When students are engaged in class, they learn more. This applies to learning from home and in school. Active learning is key and it involves finding a good match between your teaching style and engaging approaches and tools. Here are a few ideas.
“Tell me and I’ll forget. Show me and I may remember. Involve me and I learn.” - Benjamin Franklin
As a teacher, it’s THE dream when your students are listening to your lessons and are at the edge of their seats raising their hands to answer your questions. There’s a sense of accomplishment because student understanding lets teachers achieve their lesson goals.

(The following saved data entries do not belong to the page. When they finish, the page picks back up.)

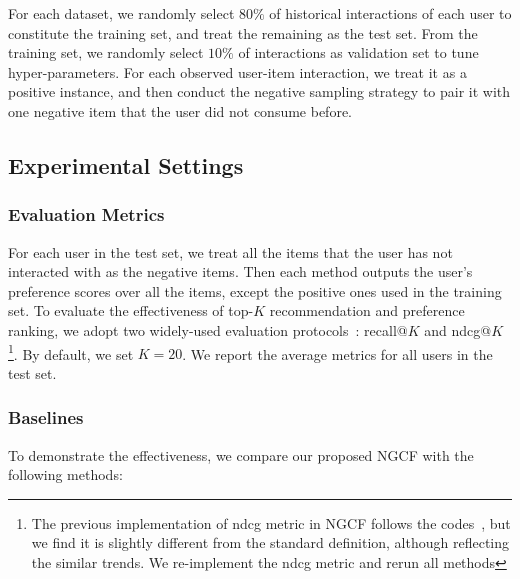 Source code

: \documentclass[sigconf]{acmart}
\theoremstyle{definition}
\begin{document}
For each dataset, we randomly select $80\%$ of historical interactions of each user to constitute the training set, and treat the remaining as the test set.
From the training set, we randomly select $10\%$ of interactions as validation set to tune hyper-parameters.
For each observed user-item interaction, we treat it as a positive instance, and then conduct the negative sampling strategy to pair it with one negative item that the user did not consume before.





\subsection{Experimental Settings}
\subsubsection{\textbf{Evaluation Metrics}}
For each user in the test set, we treat all the items that the user has not interacted with as the negative items.
Then each method outputs the user's preference scores over all the items, except the positive ones used in the training set.
To evaluate the effectiveness of top-$K$ recommendation and preference ranking, we adopt two widely-used evaluation protocols~\cite{NCF,HOP-rec}: recall@$K$ and ndcg@$K$\footnote{The previous implementation of ndcg metric in NGCF follows the codes~\cite{IRGAN}, but we find it is slightly different from the standard definition, although reflecting the similar trends. We re-implement the ndcg metric and rerun all methods}.
By default, we set $K=20$.
We report the average metrics for all users in the test set.






\subsubsection{\textbf{Baselines}}
To demonstrate the effectiveness, we compare our proposed NGCF with the following methods:
\end{document}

When students are engaged in class, they learn more. While overcoming the issue of disengaged students is complex, teachers should be encouraged to use creative pedagogies within the classroom to make the learning experience interesting.

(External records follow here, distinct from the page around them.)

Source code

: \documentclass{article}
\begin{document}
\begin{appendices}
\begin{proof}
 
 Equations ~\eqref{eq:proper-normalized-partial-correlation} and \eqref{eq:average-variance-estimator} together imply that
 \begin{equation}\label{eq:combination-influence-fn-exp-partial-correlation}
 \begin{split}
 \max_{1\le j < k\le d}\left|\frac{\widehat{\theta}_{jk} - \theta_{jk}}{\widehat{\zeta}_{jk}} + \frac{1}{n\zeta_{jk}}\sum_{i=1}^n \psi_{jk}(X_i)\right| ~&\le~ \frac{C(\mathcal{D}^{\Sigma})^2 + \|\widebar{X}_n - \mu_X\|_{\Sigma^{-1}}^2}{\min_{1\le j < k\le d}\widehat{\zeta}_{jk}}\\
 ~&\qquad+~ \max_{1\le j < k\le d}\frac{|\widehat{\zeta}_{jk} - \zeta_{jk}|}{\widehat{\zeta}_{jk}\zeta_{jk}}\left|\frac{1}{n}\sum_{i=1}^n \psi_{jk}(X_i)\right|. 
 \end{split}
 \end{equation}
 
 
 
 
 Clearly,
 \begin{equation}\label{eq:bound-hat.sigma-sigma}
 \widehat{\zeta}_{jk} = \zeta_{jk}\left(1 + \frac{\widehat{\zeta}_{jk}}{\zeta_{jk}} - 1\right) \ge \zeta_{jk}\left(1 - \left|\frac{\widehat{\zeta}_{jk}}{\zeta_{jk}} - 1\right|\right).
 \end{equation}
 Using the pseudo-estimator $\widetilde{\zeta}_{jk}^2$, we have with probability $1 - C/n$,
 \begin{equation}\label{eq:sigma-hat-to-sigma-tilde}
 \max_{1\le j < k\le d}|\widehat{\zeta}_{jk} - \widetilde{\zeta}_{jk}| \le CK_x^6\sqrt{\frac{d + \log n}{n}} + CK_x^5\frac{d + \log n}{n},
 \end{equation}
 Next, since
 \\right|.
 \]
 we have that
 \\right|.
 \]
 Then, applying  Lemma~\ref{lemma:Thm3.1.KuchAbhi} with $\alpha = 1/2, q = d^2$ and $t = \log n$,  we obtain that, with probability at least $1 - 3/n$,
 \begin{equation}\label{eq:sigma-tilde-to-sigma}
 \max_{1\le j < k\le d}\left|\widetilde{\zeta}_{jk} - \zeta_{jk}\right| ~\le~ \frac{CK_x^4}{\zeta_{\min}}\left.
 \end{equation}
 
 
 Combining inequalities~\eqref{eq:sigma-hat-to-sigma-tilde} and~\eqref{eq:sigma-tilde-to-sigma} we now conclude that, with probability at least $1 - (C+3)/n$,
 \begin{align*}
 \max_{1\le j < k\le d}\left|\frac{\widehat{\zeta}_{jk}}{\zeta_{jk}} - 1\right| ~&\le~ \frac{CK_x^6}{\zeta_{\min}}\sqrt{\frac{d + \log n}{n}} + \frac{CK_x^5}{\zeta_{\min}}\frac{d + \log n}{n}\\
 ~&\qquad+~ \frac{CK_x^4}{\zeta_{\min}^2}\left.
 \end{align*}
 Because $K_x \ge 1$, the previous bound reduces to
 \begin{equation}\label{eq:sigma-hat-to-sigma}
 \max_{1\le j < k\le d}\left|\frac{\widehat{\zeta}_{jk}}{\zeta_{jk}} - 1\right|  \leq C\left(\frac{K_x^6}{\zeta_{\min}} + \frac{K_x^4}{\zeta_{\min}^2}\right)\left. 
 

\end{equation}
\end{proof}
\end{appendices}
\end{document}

A key component in creating a positive learning environment is to encourage students to actively learn and the outcome of this helps teachers assess aptitude and areas of improvement! Ways to actively learn comes in many forms - engaged by learning content, participating in class or through teamwork.
A classic example that most teachers use is through general purpose activities that encourages students to use various intelligences such as reading aloud from the textbook in class which uses listening skills or verbal skills. When this activity becomes part of your expectation for classroom activities, students are aware of what needs to be done!
Sky’s the limit! Communicating your expectations about student participation is up to personal teaching styles and creativity. As long as teachers are mindful in their teaching methods to include strong cues, it’ll be easier for students to jump in and participate for lessons. Because of that, what you teach in the classroom and how you do it matters.
Kids will be kids and their work is to play! Being apart from the physical classroom is a confusing time for students as they shift their focus away from learning routines.
This puts teachers in a unique position to find interesting ways to grab student attention and prevent “zoning out” in video calls and tardiness when completing homework.
A great first step is to approach teaching in a light hearted manner by starting off with a simple brain teaser or activity relating to the lessons that will get students to flex their critical thinking! To give your approach a personal touch, teachers can address students by name. For example, if you are a Science teacher, an interesting way to introduce the concept of photosynthesis can begin with a guessing game of what happens when plants are placed in a dark box. Since teachers will have to do this remotely, setting up the experiment can happen at home and a video call can be arranged to call student names for their opinions.
When an item is visually appealing, our eyes are automatically drawn to it! Having colourful visual aids or interesting videos about the lesson topic will not only attract attention but help direct focus towards lessons. A student will not be interested in their lessons if they can’t learn from it!
Referring back to our lesson about photosynthesis, teachers can follow-up student interests and curiosity by having interesting notes or content to learn from. Since students are learning from home, teachers can distribute learning content such as this FrogSchool lesson for a quick segway into the details of lessons through helpful visual aids.
The epitome of active learning is when students are discussing and sharing their opinions about their lessons in class! Teachers can reach this goal by closing with classroom games to facilitate students to get excited together and to reinforce what the lesson was all about. For example, teachers can have a trivia session about the lesson and after, as an inclusive way to encourage peer-to-peer support have a ‘Ask the winner’ to explain why a particular answer is correct. This will empower students to help each other and celebrate learners that achieve learning milestones!
Our latest application, FrogPlay Live (Advanced Release), can help teachers do this! Simply create a new quiz and select from 12 different question formats to assess and engage the classroom. If you need something quick, select from existing quizzes in your school or get inspired from quizzes that other teachers have created on Community Quiz! When encouraging students to actively learn, reflection after learning is important. Teachers can request for the top ranking students in the leaderboard to explain their thought process and why an answer is correct.
Actively involving students in lessons can significantly help with boredom and restlessness because of the regular interactions with the outside world in a meaningful way.
To keep the momentum going and to continue having clear connections with classrooms remotely, engaging students in active learning helps teachers shape a positive learning environment conducive for accomplishing learning objectives and goals!